Çünkü o daha küçük, temizlemekten pişirmeye bütün işi o yaptı, mantar da een sevdiği şey. Bundan sonraki aşama ise tam bir karmaşa🙈 Sesler yükselir. Kişisel özelliklere saldırılar eklenir. Son söz Gelincik’ten gelir.
“Artık benim arkadaşım değilsin o zaman.”
Oldukça sarsıcı değil mi? Ama o anda öyle birşey olur ki tüm sözler tamamen yersiz kalır. Ağacın arkasına saklanan tilki paylaşılamayan mantarı aldığı gibi ağzına atar😅 Bizimkiler şok😳😬 Ama bu haksızlık! Neyse ki çabuk atlatırlar bu olayı ve afiyetle yerler mantarlarını.
Oooo, sırada tatlı bile var. Hem de orman çilekleri. Ve de yine üç tane😅 Bundan sonra ne olur dersiniz? Hikaye başa sarar mı? Ya da tilki hala ağacın arkadasında bekliyor mu?
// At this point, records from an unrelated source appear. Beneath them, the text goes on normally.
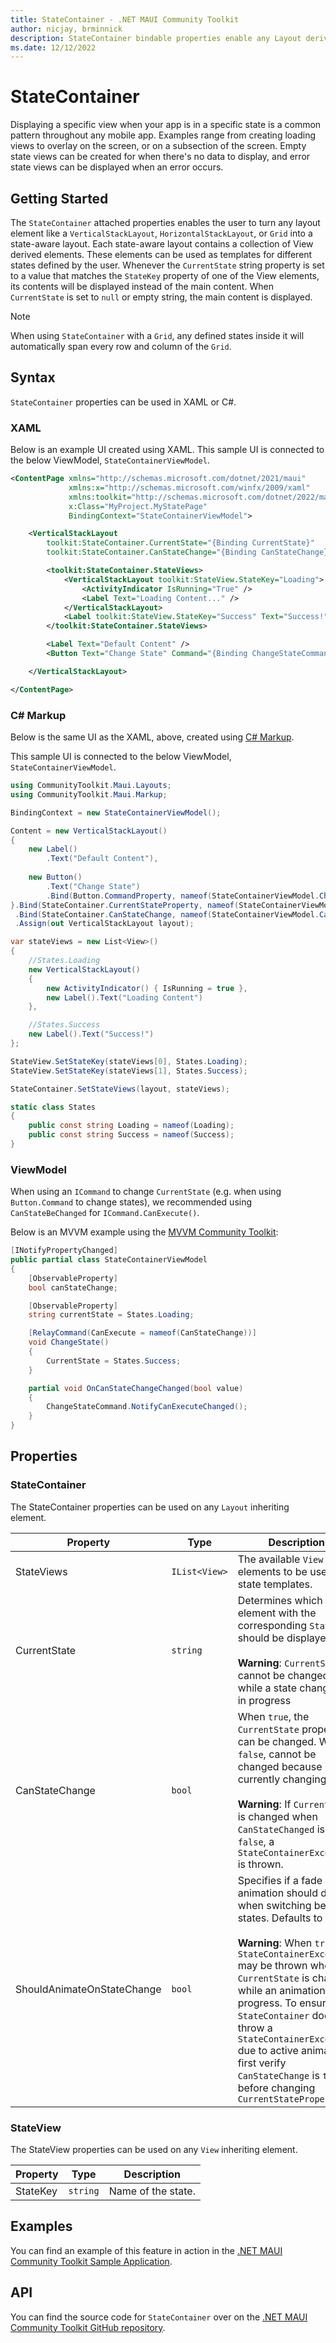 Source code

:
 ```yaml
---
title: StateContainer - .NET MAUI Community Toolkit
author: nicjay, brminnick
description: StateContainer bindable properties enable any Layout derived element to become state-aware
ms.date: 12/12/2022
---
```


# StateContainer

Displaying a specific view when your app is in a specific state is a common pattern throughout any mobile app. Examples range from creating loading views to overlay on the screen, or on a subsection of the screen. Empty state views can be created for when there's no data to display, and error state views can be displayed when an error occurs.

## Getting Started

The `StateContainer` attached properties enables the user to turn any layout element like a `VerticalStackLayout`, `HorizontalStackLayout`, or `Grid` into a state-aware layout. Each state-aware layout contains a collection of View derived elements. These elements can be used as templates for different states defined by the user. Whenever the `CurrentState` string property is set to a value that matches the `StateKey` property of one of the View elements, its contents will be displayed instead of the main content. When `CurrentState` is set to `null` or empty string, the main content is displayed.

> [!NOTE]
> When using `StateContainer` with a `Grid`, any defined states inside it will automatically span every row and column of the `Grid`.

## Syntax

`StateContainer` properties can be used in XAML or C#.

### XAML

Below is an example UI created using XAML. This sample UI is connected to the below ViewModel, `StateContainerViewModel`.

```xml
<ContentPage xmlns="http://schemas.microsoft.com/dotnet/2021/maui"
             xmlns:x="http://schemas.microsoft.com/winfx/2009/xaml"
             xmlns:toolkit="http://schemas.microsoft.com/dotnet/2022/maui/toolkit"
             x:Class="MyProject.MyStatePage"
             BindingContext="StateContainerViewModel">

    <VerticalStackLayout 
        toolkit:StateContainer.CurrentState="{Binding CurrentState}"
        toolkit:StateContainer.CanStateChange="{Binding CanStateChange}">

        <toolkit:StateContainer.StateViews>
            <VerticalStackLayout toolkit:StateView.StateKey="Loading">
                <ActivityIndicator IsRunning="True" />
                <Label Text="Loading Content..." />
            </VerticalStackLayout>
            <Label toolkit:StateView.StateKey="Success" Text="Success!" />
        </toolkit:StateContainer.StateViews>

        <Label Text="Default Content" />
        <Button Text="Change State" Command="{Binding ChangeStateCommand}" />

    </VerticalStackLayout>

</ContentPage>
```

### C# Markup

Below is the same UI as the XAML, above, created using [C# Markup](https://learn.microsoft.com/dotnet/communitytoolkit/maui/markup/markup).

This sample UI is connected to the below ViewModel, `StateContainerViewModel`.

```csharp
using CommunityToolkit.Maui.Layouts;
using CommunityToolkit.Maui.Markup;

BindingContext = new StateContainerViewModel();

Content = new VerticalStackLayout()
{
    new Label()
        .Text("Default Content"),
    
    new Button()
        .Text("Change State")
        .Bind(Button.CommandProperty, nameof(StateContainerViewModel.ChangeStateCommand))
}.Bind(StateContainer.CurrentStateProperty, nameof(StateContainerViewModel.CurrentState))
 .Bind(StateContainer.CanStateChange, nameof(StateContainerViewModel.CanStateChange))
 .Assign(out VerticalStackLayout layout);

var stateViews = new List<View>()
{
    //States.Loading
    new VerticalStackLayout()
    {
        new ActivityIndicator() { IsRunning = true },
        new Label().Text("Loading Content")
    },

    //States.Success
    new Label().Text("Success!")
};

StateView.SetStateKey(stateViews[0], States.Loading);
StateView.SetStateKey(stateViews[1], States.Success);

StateContainer.SetStateViews(layout, stateViews);

static class States
{
    public const string Loading = nameof(Loading);
    public const string Success = nameof(Success);
}
```

### ViewModel

When using an `ICommand` to change `CurrentState` (e.g. when using `Button.Command` to change states),
we recommended using `CanStateBeChanged` for `ICommand.CanExecute()`. 

Below is an MVVM example using the [MVVM Community Toolkit](https://learn.microsoft.com/windows/communitytoolkit/mvvm/introduction):

```cs
[INotifyPropertyChanged]
public partial class StateContainerViewModel
{
    [ObservableProperty]
    bool canStateChange;

    [ObservableProperty]
    string currentState = States.Loading;

    [RelayCommand(CanExecute = nameof(CanStateChange))]
    void ChangeState()
    {
        CurrentState = States.Success;
    }

    partial void OnCanStateChangeChanged(bool value)
	{
		ChangeStateCommand.NotifyCanExecuteChanged();
	}
}
```

## Properties

### StateContainer

The StateContainer properties can be used on any `Layout` inheriting element.

| Property | Type | Description |
|--------------------------|-------------|--------------------------------------------------------------------------------------|
| StateViews | `IList<View>` | The available `View` elements to be used as state templates. |
| CurrentState | `string` | Determines which `View` element with the corresponding `StateKey` should be displayed. <br/><br/> **Warning**: `CurrentState` cannot be changed while a state change is in progress |
| CanStateChange | `bool` | When `true`, the `CurrentState` property can be changed. When `false`, cannot be changed because it is currently changing. <br/><br/> **Warning**: If `CurrentState` is changed when `CanStateChanged` is `false`, a `StateContainerException` is thrown. |
| ShouldAnimateOnStateChange | `bool` | Specifies if a fade out/in animation should display when switching between states. Defaults to `false`. <br/><br/>**Warning**: When `true`, a `StateContainerException` may be thrown when `CurrentState` is changed while an animation is in progress. To ensure `StateContainer` does not throw a `StateContainerException` due to active animations, first verify `CanStateChange` is `true` before changing `CurrentStateProperty` |

### StateView

The StateView properties can be used on any `View` inheriting element.

| Property | Type | Description |
|--------|--------|------------------|
| StateKey | `string` | Name of the state. |

## Examples

You can find an example of this feature in action in the [.NET MAUI Community Toolkit Sample Application](https://github.com/CommunityToolkit/Maui/blob/main/samples/CommunityToolkit.Maui.Sample/Pages/Layouts/).

## API

You can find the source code for `StateContainer` over on the [.NET MAUI Community Toolkit GitHub repository](https://github.com/CommunityToolkit/Maui/tree/main/src/CommunityToolkit.Maui/Layouts/StateContainer).
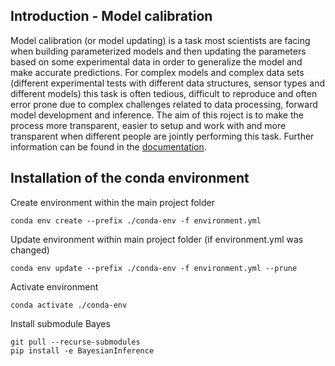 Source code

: ## Introduction - Model calibration
Model calibration (or model updating) is a task most scientists are facing when building parameterized models and then
 updating the parameters based on some experimental data in order to generalize the model and make accurate predictions.
For complex models and complex data sets (different experimental tests with different data structures, sensor
types and different models) this task is often tedious, difficult to reproduce and often error prone due to complex
challenges related to data processing, forward model development and inference. The aim of this roject is to make
the process more transparent, easier to setup and work with and more transparent when different people are jointly
performing this task.
Further information can be found in the [documentation](https://modelcalibration.readthedocs.io/en/latest/?).

## Installation of the conda environment
Create environment within the main project folder
```
conda env create --prefix ./conda-env -f environment.yml 
```

Update environment within main project folder (if environment.yml was changed)
```
conda env update --prefix ./conda-env -f environment.yml --prune
```

Activate environment
```
conda activate ./conda-env
```

Install submodule Bayes
```
git pull --recurse-submodules
pip install -e BayesianInference
```


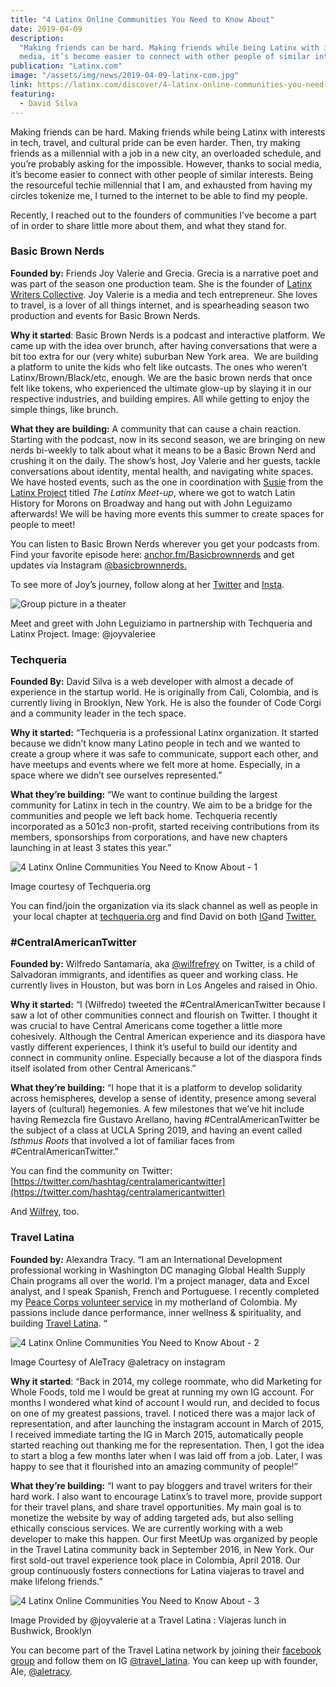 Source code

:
 ```yaml
---
title: "4 Latinx Online Communities You Need to Know About"
date: 2019-04-09
description:
  "Making friends can be hard. Making friends while being Latinx with interests in tech, travel, and cultural pride can be even harder. Then, try making friends as a millennial with a job in a new city, an overloaded schedule, and you're probably asking for the impossible. However, thanks to social
  media, it’s become easier to connect with other people of similar interests."
publication: "Latinx.com"
image: "/assets/img/news/2019-04-09-latinx-com.jpg"
link: https://latinx.com/discover/4-latinx-online-communities-you-need-to-know-about/
featuring:
  - David Silva
---
```


Making friends can be hard. Making friends while being Latinx with interests in tech, travel, and cultural pride can be even harder. Then, try making friends as a millennial with a job in a new city, an overloaded schedule, and you’re probably asking for the impossible. However, thanks to social
media, it’s become easier to connect with other people of similar interests. Being the resourceful techie millennial that I am, and exhausted from having my circles tokenize me, I turned to the internet to be able to find my people.

Recently, I reached out to the founders of communities I’ve become a part of in order to share little more about them, and what they stand for.

### **Basic Brown Nerds**

**Founded by:** Friends Joy Valerie and Grecia. Grecia is a narrative poet and was part of the season one production team. She is the founder of [Latinx Writers Collective](https://myurls.co/latinxwriterscollective). Joy Valerie is a media and tech entrepreneur. She loves to travel, is a lover of
all things internet, and is spearheading season two production and events for Basic Brown Nerds.

**Why it started**: Basic Brown Nerds is a podcast and interactive platform. We came up with the idea over brunch, after having conversations that were a bit too extra for our (very white) suburban New York area.  We are building a platform to unite the kids who felt like outcasts. The ones who
weren’t Latinx/Brown/Black/etc, enough. We are the basic brown nerds that once felt like tokens, who experienced the ultimate glow-up by slaying it in our respective industries, and building empires. All while getting to enjoy the simple things, like brunch.

**What they are building:** A community that can cause a chain reaction. Starting with the podcast, now in its second season, we are bringing on new nerds bi-weekly to talk about what it means to be a Basic Brown Nerd and crushing it on the daily. The show’s host, Joy Valerie and her guests, tackle
conversations about identity, mental health, and navigating white spaces. We have hosted events, such as the one in coordination with [Susie](https://www.instagram.com/latinxproject/) from the [Latinx Project](https://www.latinxproject.com/) titled _The Latinx Meet-up_, where we got to watch Latin
History for Morons on Broadway and hang out with John Leguizamo afterwards! We will be having more events this summer to create spaces for people to meet!

You can listen to Basic Brown Nerds wherever you get your podcasts from. Find your favorite episode here: [anchor.fm/Basicbrownnerds](https://anchor.fm/Basicbrownnerds) and get updates via Instagram [@basicbrownnerds.](https://www.instagram.com/basicbrownnerds/)

To see more of Joy’s journey, follow along at her [Twitter](https://twitter.com/joyvaleriee) and [Insta](https://www.instagram.com/joyvaleriee/).

![Group picture in a theater](https://latinx.com/wp-content/uploads/2019/04/Online-Communities_LatinX.jpg)

Meet and greet with John Leguiziamo in partnership with Techqueria and Latinx Project. Image: @joyvaleriee

### **Techqueria**

**Founded By:** David Silva is a web developer with almost a decade of experience in the startup world. He is originally from Cali, Colombia, and is currently living in Brooklyn, New York. He is also the founder of Code Corgi and a community leader in the tech space.

**Why it started:** “Techqueria is a professional Latinx organization. It started because we didn’t know many Latino people in tech and we wanted to create a group where it was safe to communicate, support each other, and have meetups and events where we felt more at home. Especially, in a space
where we didn’t see ourselves represented.”

**What they’re building:** “We want to continue building the largest community for Latinx in tech in the country. We aim to be a bridge for the communities and people we left back home. Techqueria recently incorporated as a 501c3 non-profit, started receiving contributions from its members,
sponsorships from corporations, and have new chapters launching in at least 3 states this year.”

![4 Latinx Online Communities You Need to Know About - 1](https://latinx.com/wp-content/uploads/2019/04/Online-Communities_LatinX-1.jpg)

Image courtesy of Techqueria.org

You can find/join the organization via its slack channel as well as people in  your local chapter at [techqueria.org](https://techqueria.org/) and find David on both [IG](https://www.instagram.com/dvidsilva/)and [Twitter.](https://twitter.com/dvidsilva)

### **#CentralAmericanTwitter**

**Founded by:** Wilfredo Santamaría, aka [@wilfrefrey](https://twitter.com/Wilfreyfrey) on Twitter, is a child of Salvadoran immigrants, and identifies as queer and working class. He currently lives in Houston, but was born in Los Angeles and raised in Ohio.

**Why it started:** “I (Wilfredo) tweeted the #CentralAmericanTwitter because I saw a lot of other communities connect and flourish on Twitter. I thought it was crucial to have Central Americans come together a little more cohesively. Although the Central American experience and its diaspora have
vastly different experiences, I think it’s useful to build our identity and connect in community online. Especially because a lot of the diaspora finds itself isolated from other Central Americans.”

**What they’re building:** “I hope that it is a platform to develop solidarity across hemispheres, develop a sense of identity, presence among several layers of (cultural) hegemonies. A few milestones that we’ve hit include having Remezcla fire Gustavo Arellano, having #CentralAmericanTwitter be the
subject of a class at UCLA Spring 2019, and having an event called _Isthmus Roots_ that involved a lot of familiar faces from #CentralAmericanTwitter.”

You can find the community on Twitter: [https://twitter.com/hashtag/centralamericantwitter](https://twitter.com/hashtag/centralamericantwitter)

And [Wilfrey](https://twitter.com/Wilfreyfrey), too.

### **Travel Latina**

**Founded by**_**:**_ Alexandra Tracy. “I am an International Development professional working in Washington DC managing Global Health Supply Chain programs all over the world. I’m a project manager, data and Excel analyst, and l speak Spanish, French and Portuguese. I recently completed my
[Peace Corps volunteer service](http://www.kroniclesofkalexandra.wordpress.com/) in my motherland of Colombia. My passions include dance performance, inner wellness & spirituality, and building [Travel Latina](http://www.travellatina.org/). “

![4 Latinx Online Communities You Need to Know About - 2](https://latinx.com/wp-content/uploads/2019/04/Online-Communities_LatinX-2.jpg)

Image Courtesy of AleTracy @aletracy on instagram

**Why it started**: “Back in 2014, my college roommate, who did Marketing for Whole Foods, told me I would be great at running my own IG account. For months I wondered what kind of account I would run, and decided to focus on one of my greatest passions, travel. I noticed there was a major lack of
representation, and after launching the instagram account in March of 2015, I received immediate tarting the IG in March 2015, automatically people started reaching out thanking me for the representation. Then, I got the idea to start a blog a few months later when I was laid off from a job. Later,
I was happy to see that it flourished into an amazing community of people!”

**What they’re building:** “I want to pay bloggers and travel writers for their hard work. I also want to encourage Latinx’s to travel more, provide support for their travel plans, and share travel opportunities. My main goal is to monetize the website by way of adding targeted ads, but also selling
ethically conscious services. We are currently working with a web developer to make this happen. Our first MeetUp was organized by people in the Travel Latina community back in September 2016, in New York. Our first sold-out travel experience took place in Colombia, April 2018. Our group
continuously fosters connections for Latina viajeras to travel and make lifelong friends.”

![4 Latinx Online Communities You Need to Know About - 3](https://latinx.com/wp-content/uploads/2019/04/Online-Communities_LatinX-3.jpg)

Image Provided by @joyvalerie at a Travel Latina : Viajeras lunch in Bushwick, Brooklyn

You can become part of the Travel Latina network by joining their [facebook group](https://www.facebook.com/groups/viajeras.travel.latina/) and follow them on IG [@travel_latina](https://www.instagram.com/travel_latina/). You can keep up with founder, Ale,
[@aletracy](https://www.instagram.com/aletracy/).

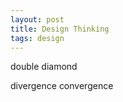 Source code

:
 ```yaml
---
layout: post
title: Design Thinking  
tags: design
---
```


double diamond 

divergence 
convergence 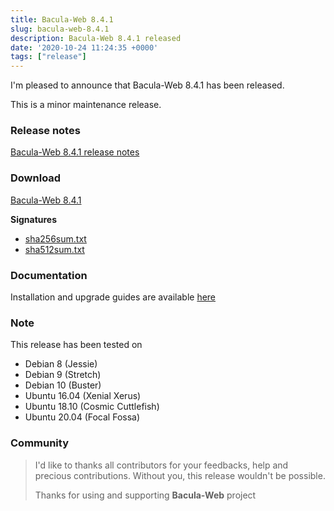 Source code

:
```yaml
---
title: Bacula-Web 8.4.1
slug: bacula-web-8.4.1
description: Bacula-Web 8.4.1 released
date: '2020-10-24 11:24:35 +0000'
tags: ["release"]
---
```


I'm pleased to announce that Bacula-Web 8.4.1 has been released.

This is a minor maintenance release.

<!--more-->

### Release notes

[Bacula-Web 8.4.1 release notes](https://github.com/bacula-web/bacula-web/releases/tag/v8.4.1)

### Download

[Bacula-Web 8.4.1](https://github.com/bacula-web/bacula-web/releases/download/v8.4.1/bacula-web-8.4.1.tgz)

**Signatures**

- [sha256sum.txt](https://github.com/bacula-web/bacula-web/releases/download/v8.4.1/sha256sum.txt)
- [sha512sum.txt](https://github.com/bacula-web/bacula-web/releases/download/v8.4.1/sha512sum.txt)

### Documentation

Installation and upgrade guides are available [here](https://docs.bacula-web.org/en/latest/)

### Note

This release has been tested on

- Debian 8 (Jessie)
- Debian 9 (Stretch)
- Debian 10 (Buster)
- Ubuntu 16.04 (Xenial Xerus)
- Ubuntu 18.10 (Cosmic Cuttlefish)
- Ubuntu 20.04 (Focal Fossa)

### Community

> I'd like to thanks all contributors for your feedbacks, help and precious contributions.
> Without you, this release wouldn't be possible.
>
> Thanks for using and supporting **Bacula-Web** project
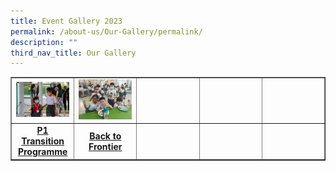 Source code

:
 ```yaml
---
title: Event Gallery 2023
permalink: /about-us/Our-Gallery/permalink/
description: ""
third_nav_title: Our Gallery
---
```

<table style="border-collapse: collapse; width: 100%;" border="1">
<tbody>
<tr>
<td style="width: 20%;"><img src="/images/EG23-P1.jpg"></td>
<td style="width: 20%;"><img src="/images/EG23-B2F.jpg"></td>
<td style="width: 20%;">&nbsp;</td>
<td style="width: 20%;">&nbsp;</td>
<td style="width: 20%;">&nbsp;</td>
</tr>
<tr>
<td style="width: 20%; text-align: center;"><strong><a href="/p1-transition-programme-2023/" target="_blank" rel="noopener">P1 Transition Programme</a></strong></td>
<td style="width: 20%; text-align: center;"><strong><a href="/p2-learning-journey-2022/" target="_blank" rel="noopener">Back to Frontier</a></strong></td>
<td style="width: 20%; text-align: center;">&nbsp;</td>
<td style="width: 20%; text-align: center;">&nbsp;</td>
<td style="width: 20%; text-align: center;">&nbsp;</td>
</tr>
</tbody>
</table>
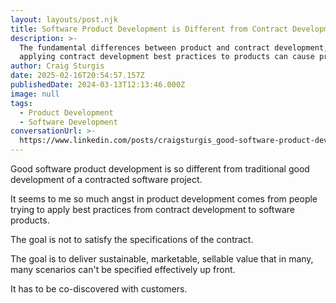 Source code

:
 ```yaml
---
layout: layouts/post.njk
title: Software Product Development is Different from Contract Development
description: >-
  The fundamental differences between product and contract development, and why
  applying contract development best practices to products can cause problems.
author: Craig Sturgis
date: 2025-02-16T20:54:57.157Z
publishedDate: 2024-03-13T12:13:46.000Z
image: null
tags:
  - Product Development
  - Software Development
conversationUrl: >-
  https://www.linkedin.com/posts/craigsturgis_good-software-product-development-is-so-different-activity-7173712859606970368-7xk2/
---
```


Good software product development is so different from traditional good development of a contracted software project.

It seems to me so much angst in product development comes from people trying to apply best practices from contract development to software products.

The goal is not to satisfy the specifications of the contract.

The goal is to deliver sustainable, marketable, sellable value that in many, many scenarios can't be specified effectively up front.

It has to be co-discovered with customers.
Ya da bizimkiler üçüncüsünü ikram etmek için kura mı çekecekler, bir yarışma mı düzenleyecekler? Eminim çok daha fazla alternatif vardır. Bol sohbetlik bir kitap😉
Çocuklarla felsefe için harika bir kaynak👌 Adil olmak, emek, paylaşmak, başkasına ait birşeyi almak, hak etmek gibi konular ön planda.
”İki Bana, Bir Sana”, Jörg Mühle’nin kaleminden, Kuraldışı Çocuk‘tan.